Finding a solution to overcome SAP integration challenges can help you get a holistic overview of all your organization's data, and therefore, improve the quality of your insights. This article explains how dyvenia's data engineering team managed to solve this challenge in a 4-step process, enabling us to create a working connector prototype within two hours and, then, provide the complete Minimum Viable Product (MVP) in three months.

The Problem

Integration challenges

Organizations are, on average, using 976 individual applications (compared to 843 a year ago). Yet only 28% of these applications are integrated, indicating there is still an enormous opportunity to improve the digital experience.

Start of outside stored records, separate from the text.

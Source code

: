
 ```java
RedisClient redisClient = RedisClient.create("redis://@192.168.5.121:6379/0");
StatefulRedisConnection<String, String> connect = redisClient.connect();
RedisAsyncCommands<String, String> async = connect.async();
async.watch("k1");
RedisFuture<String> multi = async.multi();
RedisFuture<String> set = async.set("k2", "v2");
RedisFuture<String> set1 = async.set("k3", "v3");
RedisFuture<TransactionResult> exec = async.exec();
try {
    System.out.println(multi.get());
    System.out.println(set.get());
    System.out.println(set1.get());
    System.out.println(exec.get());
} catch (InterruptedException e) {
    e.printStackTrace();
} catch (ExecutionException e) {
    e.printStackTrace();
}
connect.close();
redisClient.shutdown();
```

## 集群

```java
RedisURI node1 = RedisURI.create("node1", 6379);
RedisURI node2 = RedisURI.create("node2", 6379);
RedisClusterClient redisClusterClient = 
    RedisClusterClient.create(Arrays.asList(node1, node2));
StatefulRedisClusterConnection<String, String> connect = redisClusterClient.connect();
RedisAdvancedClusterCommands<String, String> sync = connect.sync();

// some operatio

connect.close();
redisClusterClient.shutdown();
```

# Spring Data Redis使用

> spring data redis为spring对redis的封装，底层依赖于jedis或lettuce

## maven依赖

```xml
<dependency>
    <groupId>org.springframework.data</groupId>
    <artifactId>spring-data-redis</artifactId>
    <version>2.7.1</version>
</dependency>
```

The main culprit behind this low number are legacy applications. Due to historical reasons related to the adoption of open-source software and open standards, many old applications implemented custom interfaces that, at some point, would become widespread. With mass adoption of open source software within the last 10 years and the resulting standardization across the field, most modern data applications are pluggable by default – they expose common, highly standardized and very popular interfaces such as REST APIs, JDBC, and ANSI SQL. They also show data in standard formats – typically JSON. Many high-quality, free tools exist that help upload, download, and work with data coming from these interfaces in those formats.

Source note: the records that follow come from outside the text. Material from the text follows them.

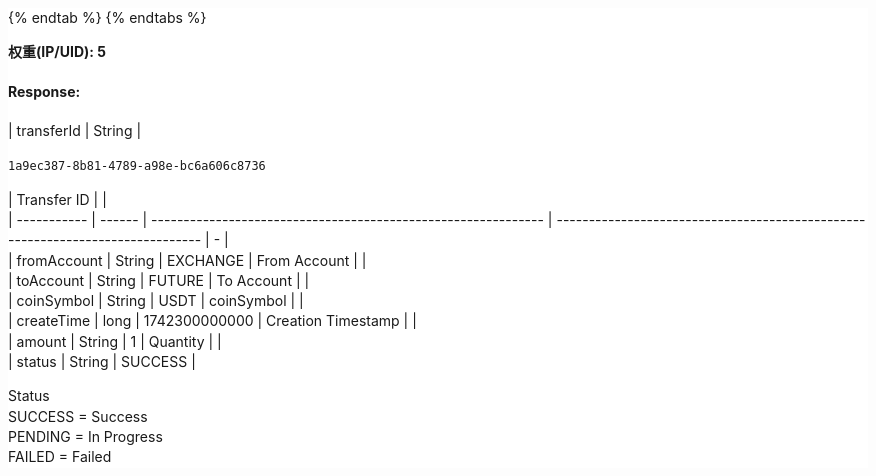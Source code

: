 {% endtab %}
{% endtabs %}

**权重(IP/UID): 5**

#### Response:

| transferId | String |

```
1a9ec387-8b81-4789-a98e-bc6a606c8736
```

| Transfer ID | |\
| ----------- | ------ | ------------------------------------------------------------- | ------------------------------------------------------------------------------ | - |\
| fromAccount | String | EXCHANGE | From Account | |\
| toAccount | String | FUTURE | To Account | |\
| coinSymbol | String | USDT | coinSymbol | |\
| createTime | long | 1742300000000 | Creation Timestamp | |\
| amount | String | 1 | Quantity | |\
| status | String | SUCCESS |

Status\
SUCCESS = Success\
PENDING = In Progress\
FAILED = Failed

This situation was not the case 20+ years ago when they were building the first applications such as SAP or the Oracle database. In those dark ages of the data world, vendors used custom interfaces and often exposed data in custom or obscure formats. To work with this data, you either had to purchase a targeted, dedicated solution or build your own from scratch – and you could not rely on any of the standard tooling or building blocks of today. There were no giants yet on whose shoulders you could stand. Not to mention, maintenance was also challenging, as each version of the software could include changes to its interface.

Client’s SAP Connectivity Challenge

One of the most widely used applications in the enterprise landscape is SAP. Its ecosystem consists of dozens of products that offer similar functionality, yet require very different connectivity setups. Many of them lock you into webs of applications that are tightly integrated or even dependent on each other, which makes it hard to incorporate them with the rest of the IT infrastructure (or even other SAP products), and require you to purchase additional solutions.

When coupled with the vendor’s traditional book format documentation, the approach above creates a situation where it may take weeks or even months to properly research which products are the best while fitting the overall company’s technology stack IT strategy. Integrating these products into the client’s infrastructure might be more complicated than developing an integration solution from scratch..

Our client struggled with the same challenge.

  • Finance wanted to analyze data from SAP; and
  • then combine that data with data coming from other, non-SAP sources (ie., eliminate the data silo problem of SAP).

When we came in, the client had been evaluating several options. We committed to providing the complete Minimum Viable Product (MVP), including several data extracts, a data lake implementation, data modeling, and visualization within three months.


The solution consisted of several modern technologies and techniques:

  1. Orchestration layer (ELT pipelines etc.) written in Python;
  2. A data lake to serve as the company’s centralized data storage;
  3. A database to enable fast dashboarding.

1. Orchestration layer

We use Python for the orchestration layer for several reasons:

  • Automation: it follows the IaC (Infrastructure as Code) principle;
  • Flexibility: it allows expressing any possible business logic;
  • Usability: it’s very abstract (natural language-like), requiring only basic knowledge of computer science or programming;
  • Learnability: Many analysts already use it, so it makes it much easier to implement self-service ELT.

2. Data lake

As for data lake, it’s the standard solution to get rid of data silos. The main benefits are summarized below:

  • Capacity: data lakes are basically infinite storage;
  • Pluggability: data lakes integrate with vast amounts of software. There are many ways to get the data in, out, or to work with the data within it;
  • Flexibility: data lakes can store data in any format – be it standard data formats such as CSV or Parquet or non-structured data, e.g., PDF or HTML documents;
  • Reliability: well set up data lakes offer essentially 100% reliability.

3. Analytical database

While data lakes can store any kind of data for multiple purposes, fast handling of analytical data requires purpose-built solutions. Modern lakehouse solutions allow data visualization without moving it outside the data lake. However, implementing a lakehouse requires several additional components. It also takes significant engineering efforts (even with popular solutions such as Databricks). If you build your data infrastructure and related processes from scratch, it’s probably a good idea to use the lakehouse architecture. In many cases, though, simply adding an OLAP database for final (filtered and aggregated) data will be much faster, cheaper, and require far less maintenance.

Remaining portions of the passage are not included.